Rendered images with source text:
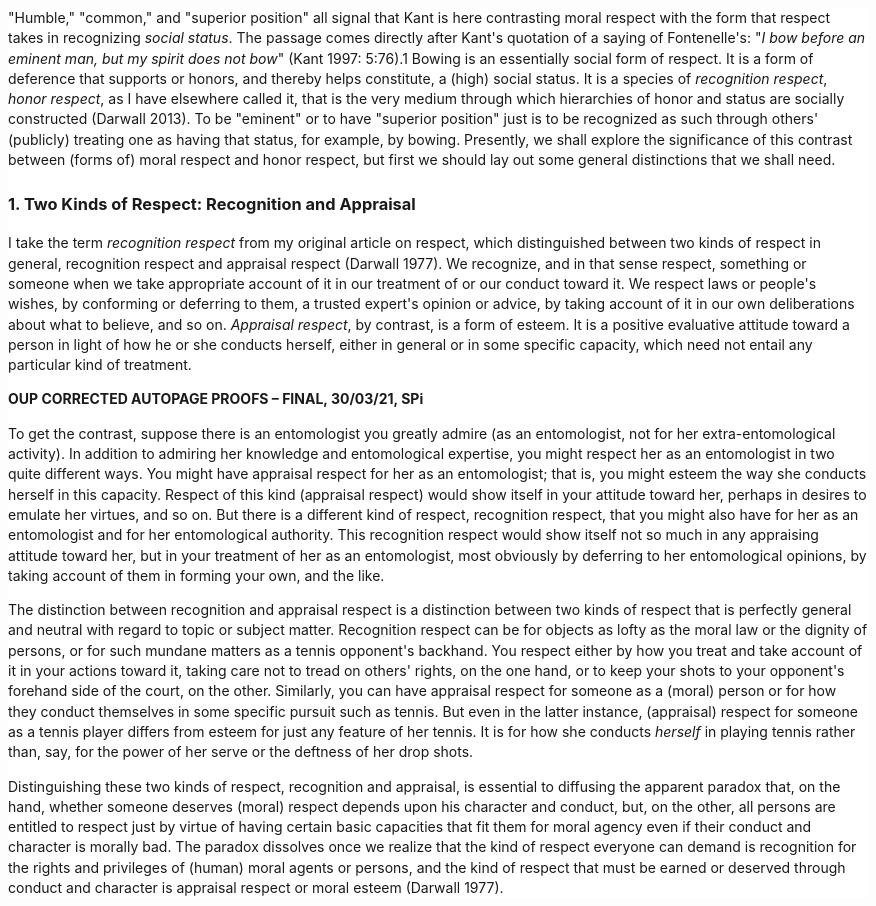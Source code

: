 "Humble," "common," and "superior position" all signal that Kant is here contrasting moral respect with the form that respect takes in recognizing *social status*. The passage comes directly after Kant's quotation of a saying of Fontenelle's: "*I bow before an eminent man, but my spirit does not bow*" (Kant 1997: 5:76).1 Bowing is an essentially social form of respect. It is a form of deference that supports or honors, and thereby helps constitute, a (high) social status. It is a species of *recognition respect*, *honor respect*, as I have elsewhere called it, that is the very medium through which hierarchies of honor and status are socially constructed (Darwall 2013). To be "eminent" or to have "superior position" just is to be recognized as such through others' (publicly) treating one as having that status, for example, by bowing. Presently, we shall explore the significance of this contrast between (forms of) moral respect and honor respect, but first we should lay out some general distinctions that we shall need.

### **1. Two Kinds of Respect: Recognition and Appraisal**

I take the term *recognition respect* from my original article on respect, which distinguished between two kinds of respect in general, recognition respect and appraisal respect (Darwall 1977). We recognize, and in that sense respect, something or someone when we take appropriate account of it in our treatment of or our conduct toward it. We respect laws or people's wishes, by conforming or deferring to them, a trusted expert's opinion or advice, by taking account of it in our own deliberations about what to believe, and so on. *Appraisal respect*, by contrast, is a form of esteem. It is a positive evaluative attitude toward a person in light of how he or she conducts herself, either in general or in some specific capacity, which need not entail any particular kind of treatment.

**OUP CORRECTED AUTOPAGE PROOFS – FINAL, 30/03/21, SPi**

To get the contrast, suppose there is an entomologist you greatly admire (as an entomologist, not for her extra-entomological activity). In addition to admiring her knowledge and entomological expertise, you might respect her as an entomologist in two quite different ways. You might have appraisal respect for her as an entomologist; that is, you might esteem the way she conducts herself in this capacity. Respect of this kind (appraisal respect) would show itself in your attitude toward her, perhaps in desires to emulate her virtues, and so on. But there is a different kind of respect, recognition respect, that you might also have for her as an entomologist and for her entomological authority. This recognition respect would show itself not so much in any appraising attitude toward her, but in your treatment of her as an entomologist, most obviously by deferring to her entomological opinions, by taking account of them in forming your own, and the like.

The distinction between recognition and appraisal respect is a distinction between two kinds of respect that is perfectly general and neutral with regard to topic or subject matter. Recognition respect can be for objects as lofty as the moral law or the dignity of persons, or for such mundane matters as a tennis opponent's backhand. You respect either by how you treat and take account of it in your actions toward it, taking care not to tread on others' rights, on the one hand, or to keep your shots to your opponent's forehand side of the court, on the other. Similarly, you can have appraisal respect for someone as a (moral) person or for how they conduct themselves in some specific pursuit such as tennis. But even in the latter instance, (appraisal) respect for someone as a tennis player differs from esteem for just any feature of her tennis. It is for how she conducts *herself* in playing tennis rather than, say, for the power of her serve or the deftness of her drop shots.

Distinguishing these two kinds of respect, recognition and appraisal, is essential to diffusing the apparent paradox that, on the hand, whether someone deserves (moral) respect depends upon his character and conduct, but, on the other, all persons are entitled to respect just by virtue of having certain basic capacities that fit them for moral agency even if their conduct and character is morally bad. The paradox dissolves once we realize that the kind of respect everyone can demand is recognition for the rights and privileges of (human) moral agents or persons, and the kind of respect that must be earned or deserved through conduct and character is appraisal respect or moral esteem (Darwall 1977).

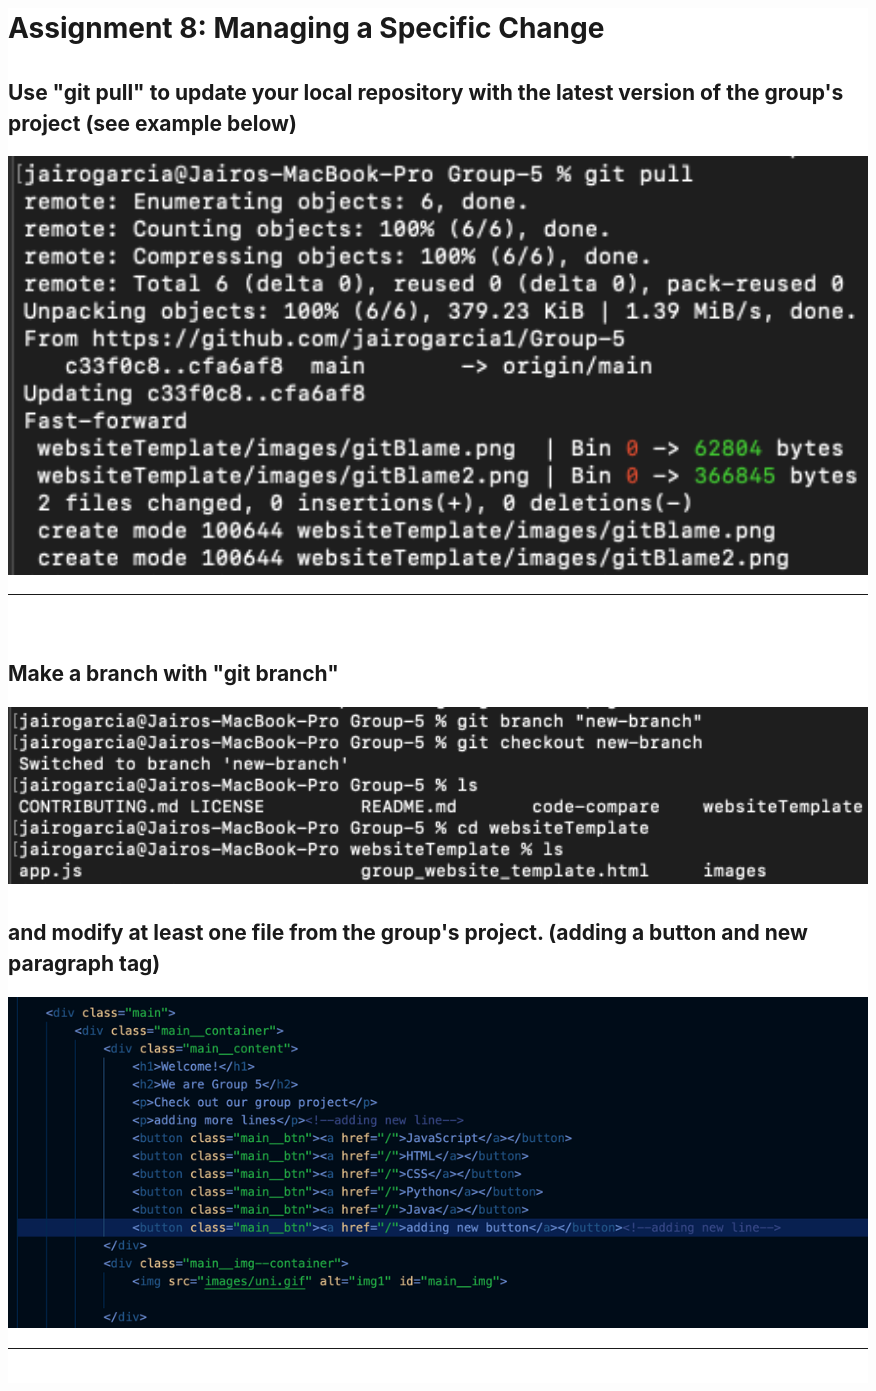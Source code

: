   # Assignment 8: Managing a Specific Change<br>
## Use "git pull" to update your local repository with the latest version of the group's project (see example below)<br>
<img width="1440" alt="Screen Shot 2022-05-26 at 8 48 12 PM" src="images/Assignment_8/gitPull.png"><br><hr><br>

## Make a branch with "git branch"<br>
<img width="1440" alt="Screen Shot 2022-05-26 at 8 48 12 PM" src="images/Assignment_8/new-branch.png"><br>
## and modify at least one file from the group's project. (adding a button and new paragraph tag)<br>
<img width="1440" alt="Screen Shot 2022-05-26 at 8 48 12 PM" src="images/Assignment_8/changes.png"><br><hr><br>
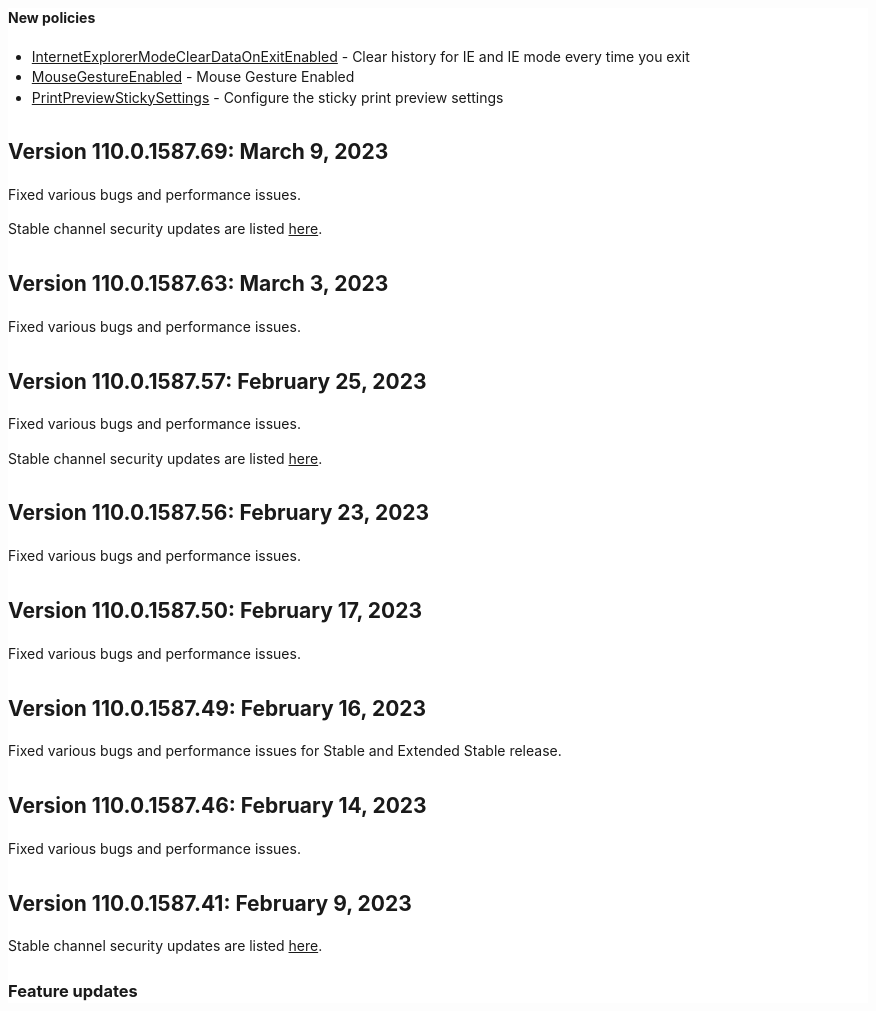 #### New policies

- [InternetExplorerModeClearDataOnExitEnabled](/DeployEdge/microsoft-edge-policies#internetexplorermodecleardataonexitenabled) - Clear history for IE and IE mode every time you exit
- [MouseGestureEnabled](/DeployEdge/microsoft-edge-policies#mousegestureenabled) - Mouse Gesture Enabled
- [PrintPreviewStickySettings](/DeployEdge/microsoft-edge-policies#printpreviewstickysettings) - Configure the sticky print preview settings

## Version 110.0.1587.69: March 9, 2023

Fixed various bugs and performance issues.

Stable channel security updates are listed [here](/deployedge/microsoft-edge-relnotes-security#march-13-2023).

## Version 110.0.1587.63: March 3, 2023

Fixed various bugs and performance issues.

## Version 110.0.1587.57: February 25, 2023

Fixed various bugs and performance issues.

Stable channel security updates are listed [here](/deployedge/microsoft-edge-relnotes-security#february-25-2023).

## Version 110.0.1587.56: February 23, 2023

Fixed various bugs and performance issues.

## Version 110.0.1587.50: February 17, 2023

Fixed various bugs and performance issues.

## Version 110.0.1587.49: February 16, 2023

Fixed various bugs and performance issues for Stable and Extended Stable release.

## Version 110.0.1587.46: February 14, 2023

Fixed various bugs and performance issues.



## Version 110.0.1587.41: February 9, 2023

Stable channel security updates are listed [here](/deployedge/microsoft-edge-relnotes-security#february-9-2023).

### Feature updates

The problem> Print every line from the one that contains "Fixed various bugs and performance issues for" to the end of the records, exactly as written, and nothing more.

Result below>
Fixed various bugs and performance issues for Stable and Extended Stable release.

## Version 110.0.1587.46: February 14, 2023

Fixed various bugs and performance issues.



## Version 110.0.1587.41: February 9, 2023

Stable channel security updates are listed [here](/deployedge/microsoft-edge-relnotes-security#february-9-2023).

### Feature updates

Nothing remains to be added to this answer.